(DIRECTIONS FOR THIS TASK):
Copy the records below exactly as they appear.

(Stored entries):
%%

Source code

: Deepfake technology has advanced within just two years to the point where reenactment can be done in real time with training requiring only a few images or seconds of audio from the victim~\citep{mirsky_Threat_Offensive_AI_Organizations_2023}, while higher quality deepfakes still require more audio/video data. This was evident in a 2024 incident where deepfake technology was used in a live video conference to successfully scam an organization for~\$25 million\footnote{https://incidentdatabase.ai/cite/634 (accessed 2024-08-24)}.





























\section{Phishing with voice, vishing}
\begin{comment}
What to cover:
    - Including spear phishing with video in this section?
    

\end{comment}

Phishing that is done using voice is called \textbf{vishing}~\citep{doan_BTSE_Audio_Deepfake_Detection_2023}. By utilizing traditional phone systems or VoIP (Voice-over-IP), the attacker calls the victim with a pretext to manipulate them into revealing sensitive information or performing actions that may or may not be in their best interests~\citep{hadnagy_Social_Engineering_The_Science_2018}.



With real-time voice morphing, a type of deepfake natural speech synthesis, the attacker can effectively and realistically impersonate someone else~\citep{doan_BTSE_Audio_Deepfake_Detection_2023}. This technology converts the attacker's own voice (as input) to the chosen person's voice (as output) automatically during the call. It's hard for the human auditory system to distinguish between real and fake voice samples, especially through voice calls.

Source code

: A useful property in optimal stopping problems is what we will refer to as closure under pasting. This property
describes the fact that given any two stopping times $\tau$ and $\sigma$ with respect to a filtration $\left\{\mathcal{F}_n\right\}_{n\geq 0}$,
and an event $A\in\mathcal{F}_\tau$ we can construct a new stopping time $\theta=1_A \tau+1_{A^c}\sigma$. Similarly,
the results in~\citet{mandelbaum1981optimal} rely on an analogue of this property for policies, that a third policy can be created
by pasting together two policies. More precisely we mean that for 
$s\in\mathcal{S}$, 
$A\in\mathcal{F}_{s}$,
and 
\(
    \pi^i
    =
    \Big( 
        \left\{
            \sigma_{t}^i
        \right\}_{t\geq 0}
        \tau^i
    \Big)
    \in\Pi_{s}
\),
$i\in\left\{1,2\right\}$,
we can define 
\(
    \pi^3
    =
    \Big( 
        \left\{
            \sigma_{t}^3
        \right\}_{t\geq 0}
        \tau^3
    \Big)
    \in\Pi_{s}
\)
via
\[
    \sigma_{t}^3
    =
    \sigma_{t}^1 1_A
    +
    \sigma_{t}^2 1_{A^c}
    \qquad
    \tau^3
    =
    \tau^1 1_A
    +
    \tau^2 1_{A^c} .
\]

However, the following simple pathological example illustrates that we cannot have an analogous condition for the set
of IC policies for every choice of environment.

%%

(ANSWER FOR THIS EXERCISE):
Source code

: Deepfake technology has advanced within just two years to the point where reenactment can be done in real time with training requiring only a few images or seconds of audio from the victim~\citep{mirsky_Threat_Offensive_AI_Organizations_2023}, while higher quality deepfakes still require more audio/video data. This was evident in a 2024 incident where deepfake technology was used in a live video conference to successfully scam an organization for~\$25 million\footnote{https://incidentdatabase.ai/cite/634 (accessed 2024-08-24)}.





























\section{Phishing with voice, vishing}
\begin{comment}
What to cover:
    - Including spear phishing with video in this section?
    

\end{comment}

Phishing that is done using voice is called \textbf{vishing}~\citep{doan_BTSE_Audio_Deepfake_Detection_2023}. By utilizing traditional phone systems or VoIP (Voice-over-IP), the attacker calls the victim with a pretext to manipulate them into revealing sensitive information or performing actions that may or may not be in their best interests~\citep{hadnagy_Social_Engineering_The_Science_2018}.



With real-time voice morphing, a type of deepfake natural speech synthesis, the attacker can effectively and realistically impersonate someone else~\citep{doan_BTSE_Audio_Deepfake_Detection_2023}. This technology converts the attacker's own voice (as input) to the chosen person's voice (as output) automatically during the call. It's hard for the human auditory system to distinguish between real and fake voice samples, especially through voice calls.

Source code

: A useful property in optimal stopping problems is what we will refer to as closure under pasting. This property
describes the fact that given any two stopping times $\tau$ and $\sigma$ with respect to a filtration $\left\{\mathcal{F}_n\right\}_{n\geq 0}$,
and an event $A\in\mathcal{F}_\tau$ we can construct a new stopping time $\theta=1_A \tau+1_{A^c}\sigma$. Similarly,
the results in~\citet{mandelbaum1981optimal} rely on an analogue of this property for policies, that a third policy can be created
by pasting together two policies. More precisely we mean that for 
$s\in\mathcal{S}$, 
$A\in\mathcal{F}_{s}$,
and 
\(
    \pi^i
    =
    \Big( 
        \left\{
            \sigma_{t}^i
        \right\}_{t\geq 0}
        \tau^i
    \Big)
    \in\Pi_{s}
\),
$i\in\left\{1,2\right\}$,
we can define 
\(
    \pi^3
    =
    \Big( 
        \left\{
            \sigma_{t}^3
        \right\}_{t\geq 0}
        \tau^3
    \Big)
    \in\Pi_{s}
\)
via
\[
    \sigma_{t}^3
    =
    \sigma_{t}^1 1_A
    +
    \sigma_{t}^2 1_{A^c}
    \qquad
    \tau^3
    =
    \tau^1 1_A
    +
    \tau^2 1_{A^c} .
\]

However, the following simple pathological example illustrates that we cannot have an analogous condition for the set
of IC policies for every choice of environment.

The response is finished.